Material to process
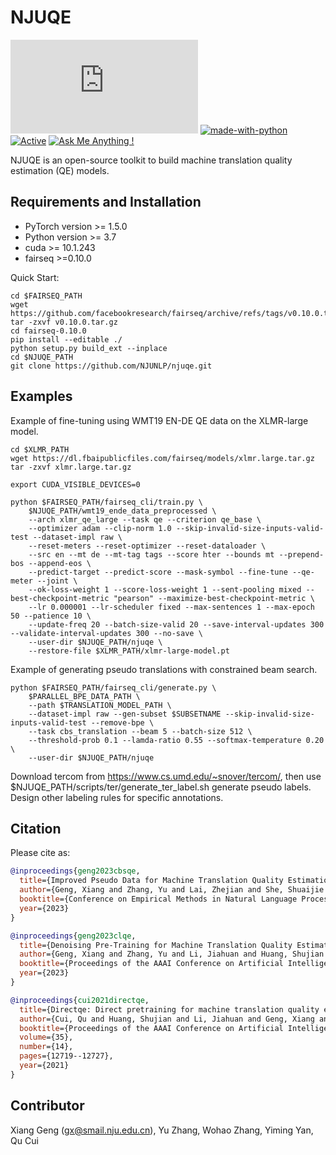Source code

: # NJUQE
[![GitHub license](https://badgen.net/github/license/Naereen/Strapdown.js)](https://github.com/Naereen/StrapDown.js/blob/master/LICENSE) [![made-with-python](https://img.shields.io/badge/Made%20with-Python-1f425f.svg)](https://www.python.org/) [![Active](http://img.shields.io/badge/Status-Active-green.svg)](https://tterb.github.io) [![Ask Me Anything !](https://img.shields.io/badge/Ask%20me-anything-1abc9c.svg)](https://GitHub.com/Naereen/ama)

NJUQE is an open-source toolkit to build machine translation quality estimation (QE) models.

## Requirements and Installation
* PyTorch version >= 1.5.0
* Python version >= 3.7
* cuda >= 10.1.243
* fairseq >=0.10.0

Quick Start:
```
cd $FAIRSEQ_PATH
wget https://github.com/facebookresearch/fairseq/archive/refs/tags/v0.10.0.tar.gz
tar -zxvf v0.10.0.tar.gz
cd fairseq-0.10.0
pip install --editable ./ 
python setup.py build_ext --inplace
cd $NJUQE_PATH
git clone https://github.com/NJUNLP/njuqe.git
```

## Examples
Example of fine-tuning using WMT19 EN-DE QE data on the XLMR-large model.
```
cd $XLMR_PATH
wget https://dl.fbaipublicfiles.com/fairseq/models/xlmr.large.tar.gz
tar -zxvf xlmr.large.tar.gz

export CUDA_VISIBLE_DEVICES=0

python $FAIRSEQ_PATH/fairseq_cli/train.py \
    $NJUQE_PATH/wmt19_ende_data_preprocessed \
    --arch xlmr_qe_large --task qe --criterion qe_base \
    --optimizer adam --clip-norm 1.0 --skip-invalid-size-inputs-valid-test --dataset-impl raw \
    --reset-meters --reset-optimizer --reset-dataloader \
    --src en --mt de --mt-tag tags --score hter --bounds mt --prepend-bos --append-eos \
    --predict-target --predict-score --mask-symbol --fine-tune --qe-meter --joint \
    --ok-loss-weight 1 --score-loss-weight 1 --sent-pooling mixed --best-checkpoint-metric "pearson" --maximize-best-checkpoint-metric \
    --lr 0.000001 --lr-scheduler fixed --max-sentences 1 --max-epoch 50 --patience 10 \
    --update-freq 20 --batch-size-valid 20 --save-interval-updates 300 --validate-interval-updates 300 --no-save \
    --user-dir $NJUQE_PATH/njuqe \
    --restore-file $XLMR_PATH/xlmr-large-model.pt
```

Example of generating pseudo translations with constrained beam search.
```
python $FAIRSEQ_PATH/fairseq_cli/generate.py \
    $PARALLEL_BPE_DATA_PATH \
    --path $TRANSLATION_MODEL_PATH \
    --dataset-impl raw --gen-subset $SUBSETNAME --skip-invalid-size-inputs-valid-test --remove-bpe \
    --task cbs_translation --beam 5 --batch-size 512 \
    --threshold-prob 0.1 --lamda-ratio 0.55 --softmax-temperature 0.20 \
    --user-dir $NJUQE_PATH/njuqe
```

Download tercom from https://www.cs.umd.edu/~snover/tercom/, then use $NJUQE_PATH/scripts/ter/generate_ter_label.sh 
generate pseudo labels. Design other labeling rules for specific annotations.


## Citation
Please cite as:
``` bibtex
@inproceedings{geng2023cbsqe,
  title={Improved Pseudo Data for Machine Translation Quality Estimation with Constrained Beam Search},
  author={Geng, Xiang and Zhang, Yu and Lai, Zhejian and She, Shuaijie and Zou, Wei and Tao, Shimin and Yang, Hao and Chen, Jiajun and Huang, Shujian},
  booktitle={Conference on Empirical Methods in Natural Language Processing},
  year={2023}
}

@inproceedings{geng2023clqe,
  title={Denoising Pre-Training for Machine Translation Quality Estimation with Curriculum Learning},
  author={Geng, Xiang and Zhang, Yu and Li, Jiahuan and Huang, Shujian and Yang, Hao and Tao, Shimin and Chen, Yimeng and Xie, Ning and Chen, Jiajun},
  booktitle={Proceedings of the AAAI Conference on Artificial Intelligence},
  year={2023}
}

@inproceedings{cui2021directqe,
  title={Directqe: Direct pretraining for machine translation quality estimation},
  author={Cui, Qu and Huang, Shujian and Li, Jiahuan and Geng, Xiang and Zheng, Zaixiang and Huang, Guoping and Chen, Jiajun},
  booktitle={Proceedings of the AAAI Conference on Artificial Intelligence},
  volume={35},
  number={14},
  pages={12719--12727},
  year={2021}
}
```

## Contributor
Xiang Geng (gx@smail.nju.edu.cn), Yu Zhang, Wohao Zhang, Yiming Yan, Qu Cui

Your objective
Go through the listing above and copy each line where the string "score" appears.

Reply to the exercise
    --src en --mt de --mt-tag tags --score hter --bounds mt --prepend-bos --append-eos \
    --predict-target --predict-score --mask-symbol --fine-tune --qe-meter --joint \
    --ok-loss-weight 1 --score-loss-weight 1 --sent-pooling mixed --best-checkpoint-metric "pearson" --maximize-best-checkpoint-metric \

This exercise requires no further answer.